Comedy Central's Commie Awards Review
by
The Webmaster
Intro:
Sunday nights
are as good as any for a little sauce. During these "Preparation for the
Week" rituals, we have taken a road trip to Boston without leaving the room,
took side bets and wrote a running commentary during the Emmy awards and enjoyed
a Dropkick Murphys concert and slam dance fest that would have brought a fist
to Jason "Meat" Donlin's eye.
This past Sunday was no exception, as we gathered on the day after a Noreaster rendered Albany as useless as a new Nikes on Stephen Hawking. While flipping through the channels we stumbled upon Comedy Central's Commie Awards. Though it has received mmore hype than the inane Wanda Sykes show on Fox (more on that later), it must have slipped our minds, like registering for classes. So, with the excitement of finding a wallet with 60 bucks in it on the street, we ditched the wallet in a dumpster and gave the awards show a shot.
Review:
Let
it be said that everything that Triumph the Comic Insult Dog said about this event
was true. In true Hollywood fashion, we are going to cut to the chase and mention
the few high points:
-the actual moniker "Commie Awards".
May the Proletariat rise to prominence once again!
-Andy Richter hosting.
There just wasn't enough of him. Too much David Blaine nonsense. I guess the writers
graduated from the School of "Gay Man in a Glass Box Gets Laughs" Comedic
Writing. Currently accepting applications.
-the deliciously Hefnerian Rodney
Dangerfield and his acceptance speech. The man still kills. And his impression
of Mohammed Ali was dead on!
-the aforementioned Triumph the Comic Insult
Dog's acceptance speech and performance. One of the few times when all the
people in the room turned and looked at each with that wide-eyed laughter denoting
"I can't believe he just said that!". Now if people would stop cheering
every time that he said "For me to poop on"...
-seeing Adam Sandler
on Comedy Central some place other than the 56th weekly replay of "Airheads"
-the
R&B comedy duo.
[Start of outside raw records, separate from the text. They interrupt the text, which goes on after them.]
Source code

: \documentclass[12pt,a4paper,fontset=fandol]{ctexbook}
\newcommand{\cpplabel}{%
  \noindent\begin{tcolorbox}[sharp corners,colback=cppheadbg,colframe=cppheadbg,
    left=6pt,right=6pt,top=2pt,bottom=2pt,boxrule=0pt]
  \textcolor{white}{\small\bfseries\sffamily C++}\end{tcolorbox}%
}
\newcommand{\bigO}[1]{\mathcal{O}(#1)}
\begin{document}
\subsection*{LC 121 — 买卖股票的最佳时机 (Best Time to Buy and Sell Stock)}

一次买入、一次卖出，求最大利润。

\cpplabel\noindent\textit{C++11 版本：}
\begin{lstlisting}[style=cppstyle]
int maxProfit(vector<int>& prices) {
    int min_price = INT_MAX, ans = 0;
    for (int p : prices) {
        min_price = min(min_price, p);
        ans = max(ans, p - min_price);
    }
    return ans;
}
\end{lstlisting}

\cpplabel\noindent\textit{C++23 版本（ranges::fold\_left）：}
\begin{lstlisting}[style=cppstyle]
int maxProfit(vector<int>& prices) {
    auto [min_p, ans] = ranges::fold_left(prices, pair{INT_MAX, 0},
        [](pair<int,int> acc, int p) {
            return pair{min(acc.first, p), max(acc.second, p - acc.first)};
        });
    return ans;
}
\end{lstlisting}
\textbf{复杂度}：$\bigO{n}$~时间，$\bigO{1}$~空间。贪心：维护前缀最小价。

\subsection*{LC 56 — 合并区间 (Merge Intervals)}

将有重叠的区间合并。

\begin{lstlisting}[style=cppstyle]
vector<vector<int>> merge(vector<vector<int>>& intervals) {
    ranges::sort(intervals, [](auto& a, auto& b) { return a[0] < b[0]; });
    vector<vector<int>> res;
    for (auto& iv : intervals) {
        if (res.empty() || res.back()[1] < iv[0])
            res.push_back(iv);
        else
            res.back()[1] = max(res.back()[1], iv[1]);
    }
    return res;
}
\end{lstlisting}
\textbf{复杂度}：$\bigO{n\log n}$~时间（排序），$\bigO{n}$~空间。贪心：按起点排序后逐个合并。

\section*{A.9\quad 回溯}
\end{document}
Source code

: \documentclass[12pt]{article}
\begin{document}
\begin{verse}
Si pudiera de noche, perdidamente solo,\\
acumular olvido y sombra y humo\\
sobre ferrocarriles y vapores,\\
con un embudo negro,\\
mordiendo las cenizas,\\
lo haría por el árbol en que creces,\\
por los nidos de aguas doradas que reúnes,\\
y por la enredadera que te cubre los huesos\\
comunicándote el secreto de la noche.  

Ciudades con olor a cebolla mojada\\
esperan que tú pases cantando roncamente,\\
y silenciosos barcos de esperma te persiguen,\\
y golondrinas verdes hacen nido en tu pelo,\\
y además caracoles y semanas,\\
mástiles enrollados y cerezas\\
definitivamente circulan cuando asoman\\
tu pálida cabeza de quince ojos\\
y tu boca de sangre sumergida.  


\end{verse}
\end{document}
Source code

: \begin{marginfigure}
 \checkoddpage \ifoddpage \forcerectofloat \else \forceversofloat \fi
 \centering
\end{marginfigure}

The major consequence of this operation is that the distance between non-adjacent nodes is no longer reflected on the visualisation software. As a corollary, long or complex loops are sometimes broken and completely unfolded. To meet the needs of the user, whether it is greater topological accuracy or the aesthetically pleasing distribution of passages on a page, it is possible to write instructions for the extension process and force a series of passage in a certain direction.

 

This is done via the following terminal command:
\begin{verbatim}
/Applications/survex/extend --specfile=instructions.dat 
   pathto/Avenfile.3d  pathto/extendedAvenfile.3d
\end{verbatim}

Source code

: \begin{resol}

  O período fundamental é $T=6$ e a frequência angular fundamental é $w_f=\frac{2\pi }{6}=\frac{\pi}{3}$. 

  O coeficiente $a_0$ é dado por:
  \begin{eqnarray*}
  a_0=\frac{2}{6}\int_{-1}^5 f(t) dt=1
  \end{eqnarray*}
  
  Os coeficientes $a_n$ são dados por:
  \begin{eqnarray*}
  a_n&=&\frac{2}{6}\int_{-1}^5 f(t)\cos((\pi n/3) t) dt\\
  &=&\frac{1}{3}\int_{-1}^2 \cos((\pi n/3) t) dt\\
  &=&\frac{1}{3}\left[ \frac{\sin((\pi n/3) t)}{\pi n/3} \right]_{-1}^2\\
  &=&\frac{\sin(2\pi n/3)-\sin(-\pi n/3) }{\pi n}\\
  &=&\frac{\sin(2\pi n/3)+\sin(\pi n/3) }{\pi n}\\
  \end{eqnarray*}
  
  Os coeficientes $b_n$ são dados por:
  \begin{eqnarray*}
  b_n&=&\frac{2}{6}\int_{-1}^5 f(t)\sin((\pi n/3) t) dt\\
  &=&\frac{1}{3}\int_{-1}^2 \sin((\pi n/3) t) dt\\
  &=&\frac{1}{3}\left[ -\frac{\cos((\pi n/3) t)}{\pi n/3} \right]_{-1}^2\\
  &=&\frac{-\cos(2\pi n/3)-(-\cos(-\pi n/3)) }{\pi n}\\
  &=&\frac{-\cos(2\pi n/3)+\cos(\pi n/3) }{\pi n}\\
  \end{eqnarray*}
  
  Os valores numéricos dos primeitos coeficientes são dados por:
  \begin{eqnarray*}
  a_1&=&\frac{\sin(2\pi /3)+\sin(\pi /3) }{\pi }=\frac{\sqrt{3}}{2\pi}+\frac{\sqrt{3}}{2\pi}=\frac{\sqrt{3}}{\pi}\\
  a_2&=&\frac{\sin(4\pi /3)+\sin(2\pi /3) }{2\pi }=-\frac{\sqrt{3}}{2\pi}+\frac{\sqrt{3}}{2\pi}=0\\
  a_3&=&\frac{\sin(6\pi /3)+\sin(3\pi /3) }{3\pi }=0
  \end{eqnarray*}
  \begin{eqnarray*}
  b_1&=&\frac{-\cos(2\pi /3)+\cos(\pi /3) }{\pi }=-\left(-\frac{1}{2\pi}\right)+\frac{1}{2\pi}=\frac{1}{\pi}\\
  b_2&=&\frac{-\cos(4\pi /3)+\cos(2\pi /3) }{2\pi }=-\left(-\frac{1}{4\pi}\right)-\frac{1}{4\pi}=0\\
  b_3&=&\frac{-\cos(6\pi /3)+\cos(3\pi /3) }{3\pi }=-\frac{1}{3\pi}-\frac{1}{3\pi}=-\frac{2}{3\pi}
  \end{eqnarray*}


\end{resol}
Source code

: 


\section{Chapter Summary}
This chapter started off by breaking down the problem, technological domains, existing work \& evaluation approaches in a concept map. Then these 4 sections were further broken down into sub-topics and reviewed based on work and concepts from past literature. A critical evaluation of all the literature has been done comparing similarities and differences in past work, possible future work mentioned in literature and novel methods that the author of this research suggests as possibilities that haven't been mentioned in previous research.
In the midst of the performance, our friend Bachary turned
and said "He sings good". High praise.
What was not
so hot:
-any appearance of Wanda Sykes. At this point, I'd almost favor
Carrot Top to Wanda. At least Carrot Top made me laugh when I was 13.
-Show
up and win. You could almost predict who was gonna win by what minor character
from each show was in the house. The writers went so far as to mock this fact,
by awarding some award to the maid from "The Jeffersons" just because
she showed up. A funny joke at the time, but some awards were definitely botched.
Many curious nominees. Curious, not in the sense like a mischevious monkey who
lives with a dude that wears a banana-colored hat all the time, but in the way
that many deserving people were not even nominated. How about at least one Diane
Lane nomination? Too much to ask? Perhaps.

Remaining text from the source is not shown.